Dry skin is something that drives me crazy but putting chemicals on my skin is something I’m not willing to do to moisturize it. I’ve been on the hunt for a homemade moisturizer for quite a while. I’ve tried several recipes and techniques; some have been super oily and didn’t absorb well, others had water so were lighter but went rancid quickly. I’m so happy to have found a body butter that isn’t oily and doesn’t have water in it.
I found the recipe in Chris Dalziel’s new book The Beeswax Workshop. I tweaked the recipe just a bit and asked Chris if I could share it with you. She’s super sweet and, of course, said yes. This book is pretty amazing and I’ll share a bit more about it after the recipe.
Ingredients in Homemade Body Butter
Sweet Almond or Olive Oil, either of these oils is good for any skin type. Sweet almond oil is a drier oil, so I prefer to use sweet almond oil.
Shea Butter is super emollient and used to treat damaged and dry skin. It is naturally rich in Vitamin A and E, has some essential fatty acids and offers low level sun protection.
Beeswax has anti microbial properties and helps seal in the moisture on your skin. It will also help firm up the body butter so you don’t have an oily mess.
Vitamin E acts as an oil preserver and helps the body butter from going rancid.
Calendula is a herb (flower) that is widely used in skin care.
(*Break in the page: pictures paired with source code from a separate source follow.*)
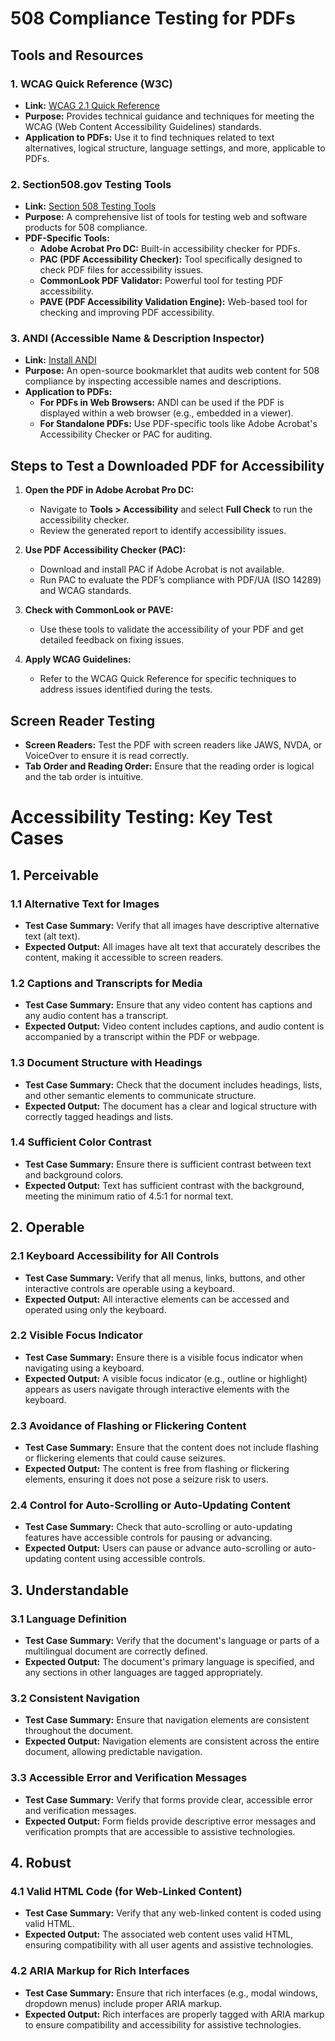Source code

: # 508 Compliance Testing for PDFs

## Tools and Resources

### 1. WCAG Quick Reference (W3C)
- **Link:** [WCAG 2.1 Quick Reference](https://www.w3.org/WAI/WCAG21/quickref/?versions=2.0&showtechniques=123#qr-media-equiv-captions)
- **Purpose:** Provides technical guidance and techniques for meeting the WCAG (Web Content Accessibility Guidelines) standards.
- **Application to PDFs:** Use it to find techniques related to text alternatives, logical structure, language settings, and more, applicable to PDFs.

### 2. Section508.gov Testing Tools
- **Link:** [Section 508 Testing Tools](https://www.section508.gov/test/web-software/)
- **Purpose:** A comprehensive list of tools for testing web and software products for 508 compliance.
- **PDF-Specific Tools:**
  - **Adobe Acrobat Pro DC:** Built-in accessibility checker for PDFs.
  - **PAC (PDF Accessibility Checker):** Tool specifically designed to check PDF files for accessibility issues.
  - **CommonLook PDF Validator:** Powerful tool for testing PDF accessibility.
  - **PAVE (PDF Accessibility Validation Engine):** Web-based tool for checking and improving PDF accessibility.

### 3. ANDI (Accessible Name & Description Inspector)
- **Link:** [Install ANDI](https://www.ssa.gov/accessibility/andi/help/install.html)
- **Purpose:** An open-source bookmarklet that audits web content for 508 compliance by inspecting accessible names and descriptions.
- **Application to PDFs:**
  - **For PDFs in Web Browsers:** ANDI can be used if the PDF is displayed within a web browser (e.g., embedded in a viewer).
  - **For Standalone PDFs:** Use PDF-specific tools like Adobe Acrobat's Accessibility Checker or PAC for auditing.

## Steps to Test a Downloaded PDF for Accessibility

1. **Open the PDF in Adobe Acrobat Pro DC:**
   - Navigate to **Tools > Accessibility** and select **Full Check** to run the accessibility checker.
   - Review the generated report to identify accessibility issues.

2. **Use PDF Accessibility Checker (PAC):**
   - Download and install PAC if Adobe Acrobat is not available.
   - Run PAC to evaluate the PDF’s compliance with PDF/UA (ISO 14289) and WCAG standards.

3. **Check with CommonLook or PAVE:**
   - Use these tools to validate the accessibility of your PDF and get detailed feedback on fixing issues.

4. **Apply WCAG Guidelines:**
   - Refer to the WCAG Quick Reference for specific techniques to address issues identified during the tests.

## Screen Reader Testing
- **Screen Readers:** Test the PDF with screen readers like JAWS, NVDA, or VoiceOver to ensure it is read correctly.
- **Tab Order and Reading Order:** Ensure that the reading order is logical and the tab order is intuitive.


# Accessibility Testing: Key Test Cases

## 1. Perceivable

### 1.1 Alternative Text for Images
- **Test Case Summary:** Verify that all images have descriptive alternative text (alt text).
- **Expected Output:** All images have alt text that accurately describes the content, making it accessible to screen readers.

### 1.2 Captions and Transcripts for Media
- **Test Case Summary:** Ensure that any video content has captions and any audio content has a transcript.
- **Expected Output:** Video content includes captions, and audio content is accompanied by a transcript within the PDF or webpage.

### 1.3 Document Structure with Headings
- **Test Case Summary:** Check that the document includes headings, lists, and other semantic elements to communicate structure.
- **Expected Output:** The document has a clear and logical structure with correctly tagged headings and lists.

### 1.4 Sufficient Color Contrast
- **Test Case Summary:** Ensure there is sufficient contrast between text and background colors.
- **Expected Output:** Text has sufficient contrast with the background, meeting the minimum ratio of 4.5:1 for normal text.

## 2. Operable

### 2.1 Keyboard Accessibility for All Controls
- **Test Case Summary:** Verify that all menus, links, buttons, and other interactive controls are operable using a keyboard.
- **Expected Output:** All interactive elements can be accessed and operated using only the keyboard.

### 2.2 Visible Focus Indicator
- **Test Case Summary:** Ensure there is a visible focus indicator when navigating using a keyboard.
- **Expected Output:** A visible focus indicator (e.g., outline or highlight) appears as users navigate through interactive elements with the keyboard.

### 2.3 Avoidance of Flashing or Flickering Content
- **Test Case Summary:** Ensure that the content does not include flashing or flickering elements that could cause seizures.
- **Expected Output:** The content is free from flashing or flickering elements, ensuring it does not pose a seizure risk to users.

### 2.4 Control for Auto-Scrolling or Auto-Updating Content
- **Test Case Summary:** Check that auto-scrolling or auto-updating features have accessible controls for pausing or advancing.
- **Expected Output:** Users can pause or advance auto-scrolling or auto-updating content using accessible controls.

## 3. Understandable

### 3.1 Language Definition
- **Test Case Summary:** Verify that the document's language or parts of a multilingual document are correctly defined.
- **Expected Output:** The document's primary language is specified, and any sections in other languages are tagged appropriately.

### 3.2 Consistent Navigation
- **Test Case Summary:** Ensure that navigation elements are consistent throughout the document.
- **Expected Output:** Navigation elements are consistent across the entire document, allowing predictable navigation.

### 3.3 Accessible Error and Verification Messages
- **Test Case Summary:** Verify that forms provide clear, accessible error and verification messages.
- **Expected Output:** Form fields provide descriptive error messages and verification prompts that are accessible to assistive technologies.

## 4. Robust

### 4.1 Valid HTML Code (for Web-Linked Content)
- **Test Case Summary:** Verify that any web-linked content is coded using valid HTML.
- **Expected Output:** The associated web content uses valid HTML, ensuring compatibility with all user agents and assistive technologies.

### 4.2 ARIA Markup for Rich Interfaces
- **Test Case Summary:** Ensure that rich interfaces (e.g., modal windows, dropdown menus) include proper ARIA markup.
- **Expected Output:** Rich interfaces are properly tagged with ARIA markup to ensure compatibility and accessibility for assistive technologies.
It’s soothing and healing. You’re going to infuse the almond oil with the calendula. Here’s how to infuse oil, if you’ve never done that before.
Lavender essential oil is skin healing oil that is also an extremely safe oil. Lavender oil is often used to treat blemishes and to counter sun damage.
Myrrh essential oil is a great addition to a body butter for those of us who are a little more “mature”. It helps reduce the appearance of fine lines and helps heal sun damaged skin. Chris’ recipe used marjoram oil but I chose to use myrrh oil instead, mainly because I didn’t have marjoram oil but had myrrh oil.
Over the years I’ve used a lot of different brands of essential oils. I’m now in the process of just using Rocky Mountain Oils. They have quality oils and make each batches GC/MS test results available, they also practice environmental sustainability in harvesting, packaging, and recycling. These are things that are important to me.
- 4 tbsp calendula infused sweet almond oil
- 4 tbsp shea butter
- 4 tbsp beeswax
- 1/2 tsp Vitamin E
- 50 drops myrrh essential oil
- 30 drops lavender essential oil
- Make a double boiler by putting a couple of inches of water in a pan and then putting the mason jar in the pan.
- Put 4 tbsp of the calendula infused almond oil in a half pint size mason jar.
- Add the shea butter and the beeswax. Gently heat the water and stir the oils until the beeswax and shea butter are melted.
- Once they’re melted, turn off the heat and let it cool.
- After it cooled and is lukewarm, stir in the Vitamin E and the essential oils.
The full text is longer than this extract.